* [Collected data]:
———

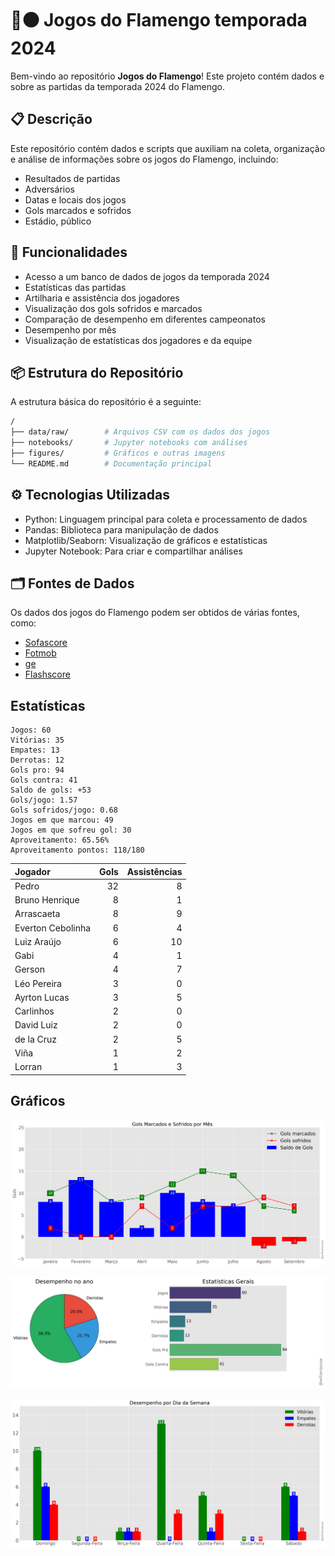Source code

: # 🔴⚫ Jogos do Flamengo temporada 2024

Bem-vindo ao repositório **Jogos do Flamengo**! Este projeto contém dados e 
sobre as partidas da temporada 2024 do Flamengo.

## 📋 Descrição

Este repositório contém dados e scripts que auxiliam na coleta, organização e análise de informações sobre os jogos do Flamengo, incluindo:

- Resultados de partidas
- Adversários
- Datas e locais dos jogos
- Gols marcados e sofridos
- Estádio, público

## 🚀 Funcionalidades

- Acesso a um banco de dados de jogos da temporada 2024
- Estatísticas das partidas
- Artilharia e assistência dos jogadores 
- Visualização dos gols sofridos e marcados
- Comparação de desempenho em diferentes campeonatos
- Desempenho por mês
- Visualização de estatísticas dos jogadores e da equipe

## 📦 Estrutura do Repositório

A estrutura básica do repositório é a seguinte:

```bash
/
├── data/raw/        # Arquivos CSV com os dados dos jogos
├── notebooks/       # Jupyter notebooks com análises
├── figures/         # Gráficos e outras imagens
└── README.md        # Documentação principal
```

## ⚙️ Tecnologias Utilizadas

- Python: Linguagem principal para coleta e processamento de dados
- Pandas: Biblioteca para manipulação de dados
- Matplotlib/Seaborn: Visualização de gráficos e estatísticas
- Jupyter Notebook: Para criar e compartilhar análises

## 🗂️ Fontes de Dados

Os dados dos jogos do Flamengo podem ser obtidos de várias fontes, como:

- [Sofascore](https://www.sofascore.com/)
- [Fotmob](https://www.fotmob.com/)
- [ge](https://ge.globo.com/)
- [Flashscore](https://www.flashscore.com)


## Estatísticas

```
Jogos: 60
Vitórias: 35
Empates: 13
Derrotas: 12 
Gols pro: 94
Gols contra: 41
Saldo de gols: +53
Gols/jogo: 1.57
Gols sofridos/jogo: 0.68
Jogos em que marcou: 49
Jogos em que sofreu gol: 30 
Aproveitamento: 65.56%
Aproveitamento pontos: 118/180
```

| Jogador           |   Gols |   Assistências |
|:------------------|-------:|---------------:|
| Pedro             |     32 |              8 |
| Bruno Henrique    |      8 |              1 |
| Arrascaeta        |      8 |              9 |
| Everton Cebolinha |      6 |              4 |
| Luiz Araújo       |      6 |             10 |
| Gabi              |      4 |              1 |
| Gerson            |      4 |              7 |
| Léo Pereira       |      3 |              0 |
| Ayrton Lucas      |      3 |              5 |
| Carlinhos         |      2 |              0 |
| David Luiz        |      2 |              0 |
| de la Cruz        |      2 |              5 |
| Viña              |      1 |              2 |
| Lorran            |      1 |              3 |



## Gráficos

![img1.png](figures/figure.png)

![img1.png](figures/figure2.png)

![img1.png](figures/figure3.png)


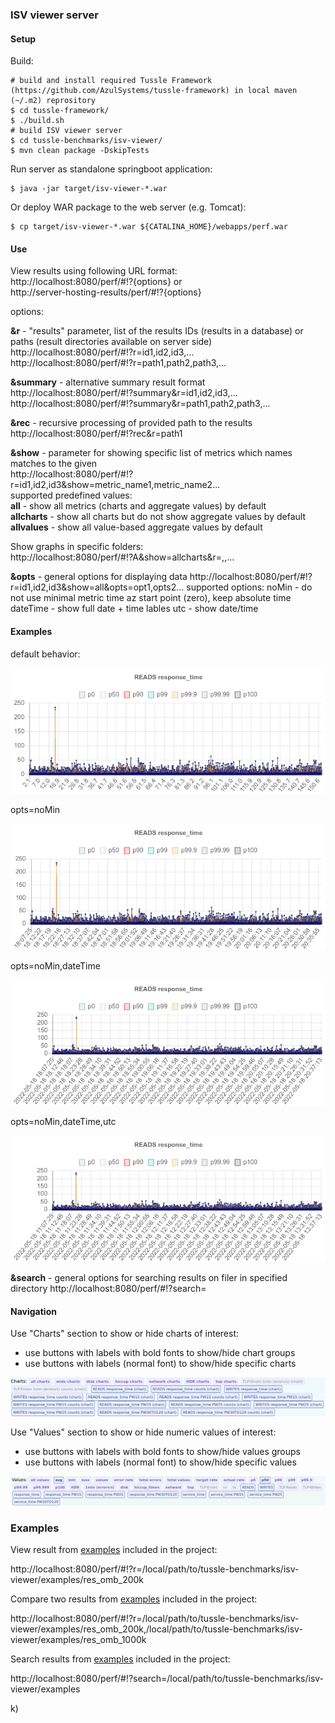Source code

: ### ISV viewer server
#### Setup
Build:
```
# build and install required Tussle Framework (https://github.com/AzulSystems/tussle-framework) in local maven (~/.m2) reprository
$ cd tussle-framework/
$ ./build.sh
# build ISV viewer server
$ cd tussle-benchmarks/isv-viewer/
$ mvn clean package -DskipTests
```
Run server as standalone springboot application:
```
$ java -jar target/isv-viewer-*.war
```
Or deploy WAR package to the web server (e.g. Tomcat):
```
$ cp target/isv-viewer-*.war ${CATALINA_HOME}/webapps/perf.war
```
#### Use
View results using following URL format: <br/>
http://localhost:8080/perf/#!?{options} or <br/>
http://server-hosting-results/perf/#!?{options} <br/>

options:

**&r** - "results" parameter, list of the results IDs (results in a database) or paths (result directories available on server side) <br/>
http://localhost:8080/perf/#!?r=id1,id2,id3,... <br/>
http://localhost:8080/perf/#!?r=path1,path2,path3,... <br/>

**&summary** - alternative summary result format <br/>
http://localhost:8080/perf/#!?summary&r=id1,id2,id3,... <br/>
http://localhost:8080/perf/#!?summary&r=path1,path2,path3,... <br/>

**&rec** - recursive processing of provided path to the results <br/>
http://localhost:8080/perf/#!?rec&r=path1 <br/>

**&show** - parameter for showing specific list of metrics which names matches to the given <br/>
http://localhost:8080/perf/#!?r=id1,id2,id3&show=metric_name1,metric_name2... <br/>
supported predefined values: <br/>
   **all** - show all metrics (charts and aggregate values) by default <br/>
   **allcharts** - show all charts but do not show aggregate values by default <br/>
   **allvalues** - show all value-based aggregate values by default <br/>

Show graphs in specific folders: <br/>
http://localhost:8080/perf/#!?A&show=allcharts&r=<path1>,<path2>,... <br/>

**&opts** - general options for displaying data
http://localhost:8080/perf/#!?r=id1,id2,id3&show=all&opts=opt1,opts2...
supported options:
noMin - do not use minimal metric time az start point (zero), keep absolute time
dateTime - show full date + time lables
utc - show date/time

#### Examples
   
default behavior:
   
![chart_default](assets/chart_default.png)

opts=noMin
   
![chart_noMin](assets/chart_noMin.png)
   
opts=noMin,dateTime
   
![chart_noMin_dateTime](assets/chart_noMin,dateTime.png)
   
opts=noMin,dateTime,utc
   
![chart_noMin_dateTime_utc](assets/chart_noMin,dateTime,utc.png)

**&search** - general options for searching results on filer in specified directory
http://localhost:8080/perf/#!?search=<nfs path>

#### Navigation

Use "Charts" section to show or hide charts of interest:
- use buttons with labels with bold fonts  to show/hide chart groups
- use buttons with labels (normal font) to show/hide specific charts
   
![buttons1](assets/buttons1.png)

Use "Values" section to show or hide numeric values of interest:
- use buttons with labels with bold fonts  to show/hide values groups
- use buttons with labels (normal font) to show/hide specific values

![buttons2](assets/buttons2.png)

### Examples

View result from [examples](examples) included in the project:
   
http://localhost:8080/perf/#!?r=/local/path/to/tussle-benchmarks/isv-viewer/examples/res_omb_200k

Compare two results from [examples](examples) included in the project:
   
http://localhost:8080/perf/#!?r=/local/path/to/tussle-benchmarks/isv-viewer/examples/res_omb_200k,/local/path/to/tussle-benchmarks/isv-viewer/examples/res_omb_1000k

Search results from [examples](examples) included in the project:
  
http://localhost:8080/perf/#!?search=/local/path/to/tussle-benchmarks/isv-viewer/examples
  
  k)
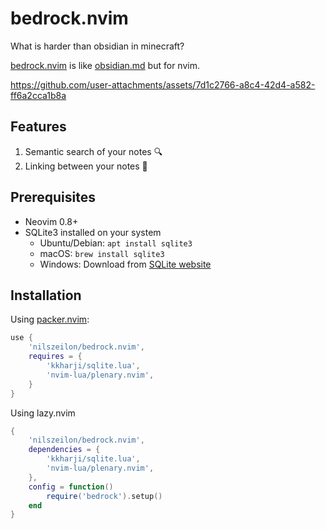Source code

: # bedrock.nvim

What is harder than obsidian in minecraft?

[bedrock.nvim](https://github.com/nilszeilon/bedrock.nvim) is like [obsidian.md](https://obisidian.md) but for nvim.


https://github.com/user-attachments/assets/7d1c2766-a8c4-42d4-a582-ff6a2cca1b8a


## Features

1. Semantic search of your notes 🔍
2. Linking between your notes 🔗

## Prerequisites

- Neovim 0.8+
- SQLite3 installed on your system
  - Ubuntu/Debian: `apt install sqlite3`
  - macOS: `brew install sqlite3`
  - Windows: Download from [SQLite website](https://www.sqlite.org/download.html)


## Installation

Using [packer.nvim](https://github.com/wbthomason/packer.nvim):

```lua
use {
    'nilszeilon/bedrock.nvim',
    requires = {
        'kkharji/sqlite.lua',
        'nvim-lua/plenary.nvim',
    }
}
```

Using lazy.nvim

```lua
{
    'nilszeilon/bedrock.nvim',
    dependencies = {
        'kkharji/sqlite.lua',
        'nvim-lua/plenary.nvim',
    },
    config = function()
        require('bedrock').setup()
    end
}
```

———

* [Try it]: Omitting the images, transcribe every record exactly.

* [Solution below]:
Source code

: # 🔴⚫ Jogos do Flamengo temporada 2024

Bem-vindo ao repositório **Jogos do Flamengo**! Este projeto contém dados e 
sobre as partidas da temporada 2024 do Flamengo.

## 📋 Descrição

Este repositório contém dados e scripts que auxiliam na coleta, organização e análise de informações sobre os jogos do Flamengo, incluindo:

- Resultados de partidas
- Adversários
- Datas e locais dos jogos
- Gols marcados e sofridos
- Estádio, público

## 🚀 Funcionalidades

- Acesso a um banco de dados de jogos da temporada 2024
- Estatísticas das partidas
- Artilharia e assistência dos jogadores 
- Visualização dos gols sofridos e marcados
- Comparação de desempenho em diferentes campeonatos
- Desempenho por mês
- Visualização de estatísticas dos jogadores e da equipe

## 📦 Estrutura do Repositório

A estrutura básica do repositório é a seguinte:

```bash
/
├── data/raw/        # Arquivos CSV com os dados dos jogos
├── notebooks/       # Jupyter notebooks com análises
├── figures/         # Gráficos e outras imagens
└── README.md        # Documentação principal
```

## ⚙️ Tecnologias Utilizadas

- Python: Linguagem principal para coleta e processamento de dados
- Pandas: Biblioteca para manipulação de dados
- Matplotlib/Seaborn: Visualização de gráficos e estatísticas
- Jupyter Notebook: Para criar e compartilhar análises

## 🗂️ Fontes de Dados

Os dados dos jogos do Flamengo podem ser obtidos de várias fontes, como:

- [Sofascore](https://www.sofascore.com/)
- [Fotmob](https://www.fotmob.com/)
- [ge](https://ge.globo.com/)
- [Flashscore](https://www.flashscore.com)


## Estatísticas

```
Jogos: 60
Vitórias: 35
Empates: 13
Derrotas: 12 
Gols pro: 94
Gols contra: 41
Saldo de gols: +53
Gols/jogo: 1.57
Gols sofridos/jogo: 0.68
Jogos em que marcou: 49
Jogos em que sofreu gol: 30 
Aproveitamento: 65.56%
Aproveitamento pontos: 118/180
```

| Jogador           |   Gols |   Assistências |
|:------------------|-------:|---------------:|
| Pedro             |     32 |              8 |
| Bruno Henrique    |      8 |              1 |
| Arrascaeta        |      8 |              9 |
| Everton Cebolinha |      6 |              4 |
| Luiz Araújo       |      6 |             10 |
| Gabi              |      4 |              1 |
| Gerson            |      4 |              7 |
| Léo Pereira       |      3 |              0 |
| Ayrton Lucas      |      3 |              5 |
| Carlinhos         |      2 |              0 |
| David Luiz        |      2 |              0 |
| de la Cruz        |      2 |              5 |
| Viña              |      1 |              2 |
| Lorran            |      1 |              3 |



## Gráficos

![img1.png](figures/figure.png)

![img1.png](figures/figure2.png)

![img1.png](figures/figure3.png)


Source code

: ### ISV viewer server
#### Setup
Build:
```
# build and install required Tussle Framework (https://github.com/AzulSystems/tussle-framework) in local maven (~/.m2) reprository
$ cd tussle-framework/
$ ./build.sh
# build ISV viewer server
$ cd tussle-benchmarks/isv-viewer/
$ mvn clean package -DskipTests
```
Run server as standalone springboot application:
```
$ java -jar target/isv-viewer-*.war
```
Or deploy WAR package to the web server (e.g. Tomcat):
```
$ cp target/isv-viewer-*.war ${CATALINA_HOME}/webapps/perf.war
```
#### Use
View results using following URL format: <br/>
http://localhost:8080/perf/#!?{options} or <br/>
http://server-hosting-results/perf/#!?{options} <br/>

options:

**&r** - "results" parameter, list of the results IDs (results in a database) or paths (result directories available on server side) <br/>
http://localhost:8080/perf/#!?r=id1,id2,id3,... <br/>
http://localhost:8080/perf/#!?r=path1,path2,path3,... <br/>

**&summary** - alternative summary result format <br/>
http://localhost:8080/perf/#!?summary&r=id1,id2,id3,... <br/>
http://localhost:8080/perf/#!?summary&r=path1,path2,path3,... <br/>

**&rec** - recursive processing of provided path to the results <br/>
http://localhost:8080/perf/#!?rec&r=path1 <br/>

**&show** - parameter for showing specific list of metrics which names matches to the given <br/>
http://localhost:8080/perf/#!?r=id1,id2,id3&show=metric_name1,metric_name2... <br/>
supported predefined values: <br/>
   **all** - show all metrics (charts and aggregate values) by default <br/>
   **allcharts** - show all charts but do not show aggregate values by default <br/>
   **allvalues** - show all value-based aggregate values by default <br/>

Show graphs in specific folders: <br/>
http://localhost:8080/perf/#!?A&show=allcharts&r=<path1>,<path2>,... <br/>

**&opts** - general options for displaying data
http://localhost:8080/perf/#!?r=id1,id2,id3&show=all&opts=opt1,opts2...
supported options:
noMin - do not use minimal metric time az start point (zero), keep absolute time
dateTime - show full date + time lables
utc - show date/time

#### Examples
   
default behavior:
   
![chart_default](assets/chart_default.png)

opts=noMin
   
![chart_noMin](assets/chart_noMin.png)
   
opts=noMin,dateTime
   
![chart_noMin_dateTime](assets/chart_noMin,dateTime.png)
   
opts=noMin,dateTime,utc
   
![chart_noMin_dateTime_utc](assets/chart_noMin,dateTime,utc.png)

**&search** - general options for searching results on filer in specified directory
http://localhost:8080/perf/#!?search=<nfs path>

#### Navigation

Use "Charts" section to show or hide charts of interest:
- use buttons with labels with bold fonts  to show/hide chart groups
- use buttons with labels (normal font) to show/hide specific charts
   
![buttons1](assets/buttons1.png)

Use "Values" section to show or hide numeric values of interest:
- use buttons with labels with bold fonts  to show/hide values groups
- use buttons with labels (normal font) to show/hide specific values

![buttons2](assets/buttons2.png)

### Examples

View result from [examples](examples) included in the project:
   
http://localhost:8080/perf/#!?r=/local/path/to/tussle-benchmarks/isv-viewer/examples/res_omb_200k

Compare two results from [examples](examples) included in the project:
   
http://localhost:8080/perf/#!?r=/local/path/to/tussle-benchmarks/isv-viewer/examples/res_omb_200k,/local/path/to/tussle-benchmarks/isv-viewer/examples/res_omb_1000k

Search results from [examples](examples) included in the project:
  
http://localhost:8080/perf/#!?search=/local/path/to/tussle-benchmarks/isv-viewer/examples
  
  k)
Source code

: # bedrock.nvim

What is harder than obsidian in minecraft?

[bedrock.nvim](https://github.com/nilszeilon/bedrock.nvim) is like [obsidian.md](https://obisidian.md) but for nvim.


https://github.com/user-attachments/assets/7d1c2766-a8c4-42d4-a582-ff6a2cca1b8a


## Features

1. Semantic search of your notes 🔍
2. Linking between your notes 🔗

## Prerequisites

- Neovim 0.8+
- SQLite3 installed on your system
  - Ubuntu/Debian: `apt install sqlite3`
  - macOS: `brew install sqlite3`
  - Windows: Download from [SQLite website](https://www.sqlite.org/download.html)


## Installation

Using [packer.nvim](https://github.com/wbthomason/packer.nvim):

```lua
use {
    'nilszeilon/bedrock.nvim',
    requires = {
        'kkharji/sqlite.lua',
        'nvim-lua/plenary.nvim',
    }
}
```

Using lazy.nvim

```lua
{
    'nilszeilon/bedrock.nvim',
    dependencies = {
        'kkharji/sqlite.lua',
        'nvim-lua/plenary.nvim',
    },
    config = function()
        require('bedrock').setup()
    end
}
```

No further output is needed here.